_Exercise directions_
The answer should be an exact copy of the lines from the line with "with Docker Compose" through the last line of the entries, and no other lines.

-*-*-

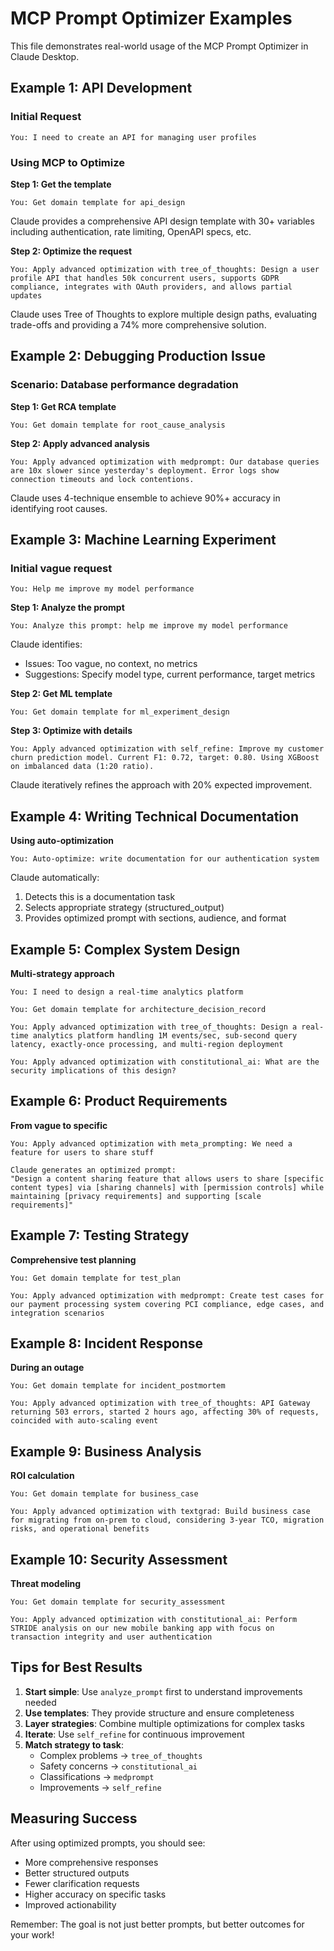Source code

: # MCP Prompt Optimizer Examples

This file demonstrates real-world usage of the MCP Prompt Optimizer in Claude Desktop.

## Example 1: API Development

### Initial Request
```
You: I need to create an API for managing user profiles
```

### Using MCP to Optimize

**Step 1: Get the template**
```
You: Get domain template for api_design
```

Claude provides a comprehensive API design template with 30+ variables including authentication, rate limiting, OpenAPI specs, etc.

**Step 2: Optimize the request**
```
You: Apply advanced optimization with tree_of_thoughts: Design a user profile API that handles 50k concurrent users, supports GDPR compliance, integrates with OAuth providers, and allows partial updates
```

Claude uses Tree of Thoughts to explore multiple design paths, evaluating trade-offs and providing a 74% more comprehensive solution.

## Example 2: Debugging Production Issue

### Scenario: Database performance degradation

**Step 1: Get RCA template**
```
You: Get domain template for root_cause_analysis
```

**Step 2: Apply advanced analysis**
```
You: Apply advanced optimization with medprompt: Our database queries are 10x slower since yesterday's deployment. Error logs show connection timeouts and lock contentions.
```

Claude uses 4-technique ensemble to achieve 90%+ accuracy in identifying root causes.

## Example 3: Machine Learning Experiment

### Initial vague request
```
You: Help me improve my model performance
```

**Step 1: Analyze the prompt**
```
You: Analyze this prompt: help me improve my model performance
```

Claude identifies:
- Issues: Too vague, no context, no metrics
- Suggestions: Specify model type, current performance, target metrics

**Step 2: Get ML template**
```
You: Get domain template for ml_experiment_design
```

**Step 3: Optimize with details**
```
You: Apply advanced optimization with self_refine: Improve my customer churn prediction model. Current F1: 0.72, target: 0.80. Using XGBoost on imbalanced data (1:20 ratio).
```

Claude iteratively refines the approach with 20% expected improvement.

## Example 4: Writing Technical Documentation

**Using auto-optimization**
```
You: Auto-optimize: write documentation for our authentication system
```

Claude automatically:
1. Detects this is a documentation task
2. Selects appropriate strategy (structured_output)
3. Provides optimized prompt with sections, audience, and format

## Example 5: Complex System Design

**Multi-strategy approach**
```
You: I need to design a real-time analytics platform

You: Get domain template for architecture_decision_record

You: Apply advanced optimization with tree_of_thoughts: Design a real-time analytics platform handling 1M events/sec, sub-second query latency, exactly-once processing, and multi-region deployment

You: Apply advanced optimization with constitutional_ai: What are the security implications of this design?
```

## Example 6: Product Requirements

**From vague to specific**
```
You: Apply advanced optimization with meta_prompting: We need a feature for users to share stuff

Claude generates an optimized prompt:
"Design a content sharing feature that allows users to share [specific content types] via [sharing channels] with [permission controls] while maintaining [privacy requirements] and supporting [scale requirements]"
```

## Example 7: Testing Strategy

**Comprehensive test planning**
```
You: Get domain template for test_plan

You: Apply advanced optimization with medprompt: Create test cases for our payment processing system covering PCI compliance, edge cases, and integration scenarios
```

## Example 8: Incident Response

**During an outage**
```
You: Get domain template for incident_postmortem

You: Apply advanced optimization with tree_of_thoughts: API Gateway returning 503 errors, started 2 hours ago, affecting 30% of requests, coincided with auto-scaling event
```

## Example 9: Business Analysis

**ROI calculation**
```
You: Get domain template for business_case

You: Apply advanced optimization with textgrad: Build business case for migrating from on-prem to cloud, considering 3-year TCO, migration risks, and operational benefits
```

## Example 10: Security Assessment

**Threat modeling**
```
You: Get domain template for security_assessment

You: Apply advanced optimization with constitutional_ai: Perform STRIDE analysis on our new mobile banking app with focus on transaction integrity and user authentication
```

## Tips for Best Results

1. **Start simple**: Use `analyze_prompt` first to understand improvements needed
2. **Use templates**: They provide structure and ensure completeness
3. **Layer strategies**: Combine multiple optimizations for complex tasks
4. **Iterate**: Use `self_refine` for continuous improvement
5. **Match strategy to task**: 
   - Complex problems → `tree_of_thoughts`
   - Safety concerns → `constitutional_ai`
   - Classifications → `medprompt`
   - Improvements → `self_refine`

## Measuring Success

After using optimized prompts, you should see:
- More comprehensive responses
- Better structured outputs
- Fewer clarification requests
- Higher accuracy on specific tasks
- Improved actionability

Remember: The goal is not just better prompts, but better outcomes for your work!
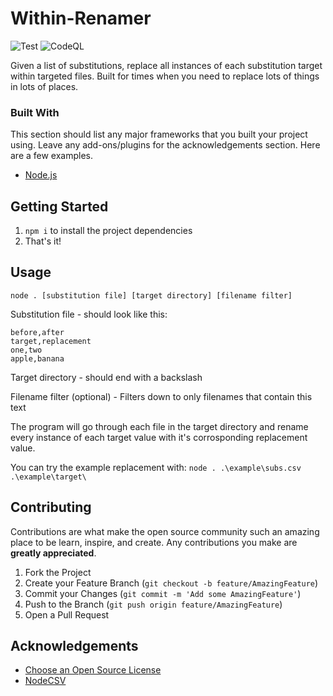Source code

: # Within-Renamer

![Test](https://github.com/danielaj28/Within-Renamer/actions/workflows/node.js.yml/badge.svg)
![CodeQL](https://github.com/danielaj28/Within-Renamer/actions/workflows/codeql-analysis.yml/badge.svg)

Given a list of substitutions, replace all instances of each substitution target within targeted files. Built for times when you need to replace lots of things in lots of places.

### Built With

This section should list any major frameworks that you built your project using. Leave any add-ons/plugins for the acknowledgements section. Here are a few examples.

- [Node.js](nodejs.org)

## Getting Started

1. `npm i` to install the project dependencies
2. That's it!

<!-- USAGE EXAMPLES -->

## Usage

`node . [substitution file] [target directory] [filename filter]`

Substitution file - should look like this:

```csv
before,after
target,replacement
one,two
apple,banana
```

Target directory - should end with a backslash

Filename filter (optional) - Filters down to only filenames that contain this text

The program will go through each file in the target directory and rename every instance of each target value with it's corrosponding replacement value.

You can try the example replacement with:
`node . .\example\subs.csv .\example\target\`

<!-- CONTRIBUTING -->

## Contributing

Contributions are what make the open source community such an amazing place to be learn, inspire, and create. Any contributions you make are **greatly appreciated**.

1. Fork the Project
2. Create your Feature Branch (`git checkout -b feature/AmazingFeature`)
3. Commit your Changes (`git commit -m 'Add some AmazingFeature'`)
4. Push to the Branch (`git push origin feature/AmazingFeature`)
5. Open a Pull Request

<!-- ACKNOWLEDGEMENTS -->

## Acknowledgements

- [Choose an Open Source License](https://choosealicense.com)
- [NodeCSV](https://github.com/adaltas/node-csv)
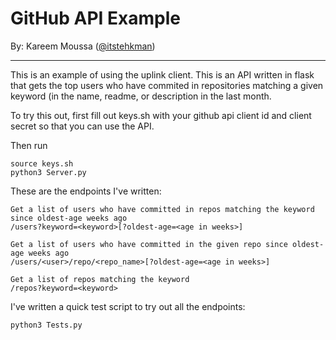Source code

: # GitHub API Example

By: Kareem Moussa ([@itstehkman](https://github.com/itstehkman))

---

This is an example of using the uplink client. This is an API written in flask that gets the top
users who have commited in repositories matching a given keyword (in the name, readme, or description
in the last month.

To try this out, first fill out keys.sh with your github api client id and client secret so that
you can use the API.

Then run

```
source keys.sh
python3 Server.py
```

These are the endpoints I've written:

```
Get a list of users who have committed in repos matching the keyword since oldest-age weeks ago
/users?keyword=<keyword>[?oldest-age=<age in weeks>]

Get a list of users who have committed in the given repo since oldest-age weeks ago
/users/<user>/repo/<repo_name>[?oldest-age=<age in weeks>]

Get a list of repos matching the keyword
/repos?keyword=<keyword>
```

I've written a quick test script to try out all the endpoints:

```
python3 Tests.py
```
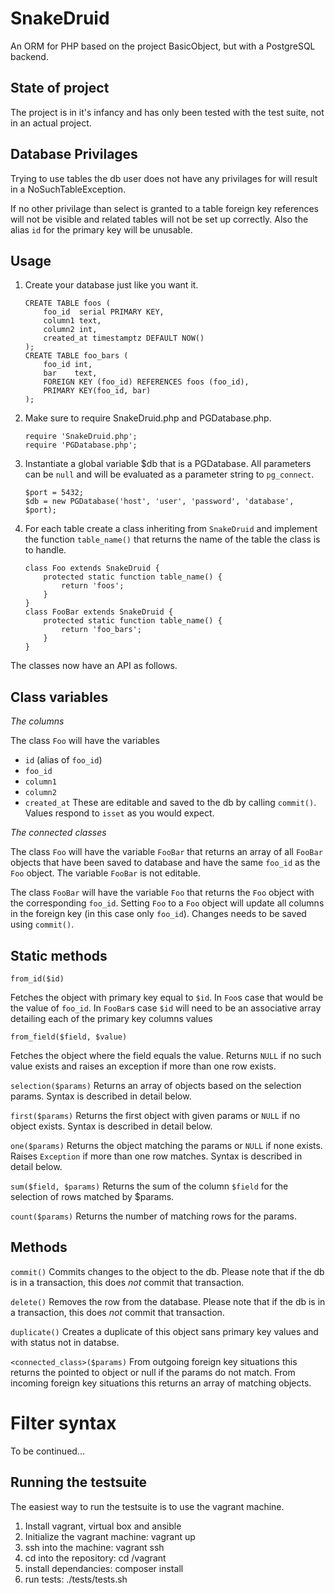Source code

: SnakeDruid
==========

An ORM for PHP based on the project BasicObject, but with a PostgreSQL backend.

State of project
---------

The project is in it's infancy and has only been tested with the test suite, not in an actual project.

Database Privilages
---------

Trying to use tables the db user does not have any privilages for will result
in a NoSuchTableException.

If no other privilage than select is granted to a table foreign key references
will not be visible and related tables will not be set up correctly. Also the
alias `id` for the primary key will be unusable.

Usage
----

1. Create your database just like you want it.
	```
	CREATE TABLE foos (
		foo_id  serial PRIMARY KEY,
		column1 text,
		column2 int,
		created_at timestamptz DEFAULT NOW()
	);
	CREATE TABLE foo_bars (
		foo_id int,
		bar    text,
		FOREIGN KEY (foo_id) REFERENCES foos (foo_id),
		PRIMARY KEY(foo_id, bar)
	);
	```
2. Make sure to require SnakeDruid.php and PGDatabase.php.
	```
	require 'SnakeDruid.php';
	require 'PGDatabase.php';
	```
3. Instantiate a global variable $db that is a PGDatabase. All parameters can be `null` and will be
	evaluated as a parameter string to `pg_connect`.
	```
	$port = 5432;
	$db = new PGDatabase('host', 'user', 'password', 'database', $port);
	```
4. For each table create a class inheriting from `SnakeDruid` and implement the function `table_name()`
	that returns the name of the table the class is to handle.
	```
	class Foo extends SnakeDruid {
		protected static function table_name() {
			return 'foos';
		}
	}
	class FooBar extends SnakeDruid {
		protected static function table_name() {
			return 'foo_bars';
		}
	}
	```

The classes now have an API as follows.

Class variables
-------

*The columns*

The class `Foo` will have the variables
* `id` (alias of `foo_id`)
* `foo_id`
* `column1`
* `column2`
* `created_at`
These are editable and saved to the db by calling `commit()`. Values respond to `isset` as you would expect.

*The connected classes*

The class `Foo` will have the variable `FooBar` that returns an array of all `FooBar` objects that have
been saved to database and have the same `foo_id` as the `Foo` object. The variable `FooBar` is not editable.

The class `FooBar` will have the variable `Foo` that returns the `Foo` object with the corresponding `foo_id`.
Setting `Foo` to a `Foo` object will update all columns in the foreign key (in this case only `foo_id`). Changes
needs to be saved using `commit()`.

Static methods
-------

`from_id($id)`

Fetches the object with primary key equal to `$id`. In `Foo`s case that would be the value of `foo_id`. In
`FooBar`s case `$id` will need to be an associative array detailing each of the primary key columns values

`from_field($field, $value)`

Fetches the object where the field equals the value. Returns `NULL` if no such value exists and raises an
exception if more than one row exists.

`selection($params)`
Returns an array of objects based on the selection params. Syntax is described in detail below.

`first($params)`
Returns the first object with given params or `NULL` if no object exists. Syntax is described in detail below.

`one($params)`
Returns the object matching the params or `NULL` if none exists. Raises `Exception` if more than one row matches.
Syntax is described in detail below.

`sum($field, $params)`
Returns the sum of the column `$field` for the selection of rows matched by $params.

`count($params)`
Returns the number of matching rows for the params.

Methods
-------

`commit()`
Commits changes to the object to the db. Please note that if the db is in a transaction, this does *not*
commit that transaction.

`delete()`
Removes the row from the database. Please note that if the db is in a transaction, this does *not*
commit that transaction.

`duplicate()`
Creates a duplicate of this object sans primary key values and with status not in databse.

`<connected_class>($params)`
From outgoing foreign key situations this returns the pointed to object or null if the params do not match.
From incoming foreign key situations this returns an array of matching objects.

Filter syntax
=============

To be continued...

Running the testsuite
-------

The easiest way to run the testsuite is to use the vagrant machine.

1. Install vagrant, virtual box and ansible
2. Initialize the vagrant machine: vagrant up
3. ssh into the machine: vagrant ssh
4. cd into the repository: cd /vagrant
5. install dependancies: composer install
6. run tests: ./tests/tests.sh
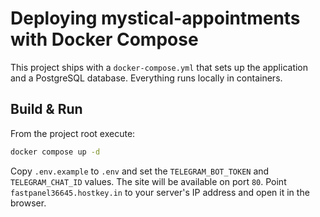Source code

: # Deploying mystical-appointments with Docker Compose

This project ships with a `docker-compose.yml` that sets up the application and a
PostgreSQL database. Everything runs locally in containers.

## Build & Run

From the project root execute:

```sh
docker compose up -d
```

Copy `.env.example` to `.env` and set the `TELEGRAM_BOT_TOKEN` and
`TELEGRAM_CHAT_ID` values. The site will be available on port `80`.
Point `fastpanel36645.hostkey.in` to your server's IP address and open it in the browser.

-*-*-

_Exercise response_
: # Deploying mystical-appointments with Docker Compose

This project ships with a `docker-compose.yml` that sets up the application and a
PostgreSQL database. Everything runs locally in containers.

## Build & Run

From the project root execute:

```sh
docker compose up -d
```

Copy `.env.example` to `.env` and set the `TELEGRAM_BOT_TOKEN` and
`TELEGRAM_CHAT_ID` values. The site will be available on port `80`.
Point `fastpanel36645.hostkey.in` to your server's IP address and open it in the browser.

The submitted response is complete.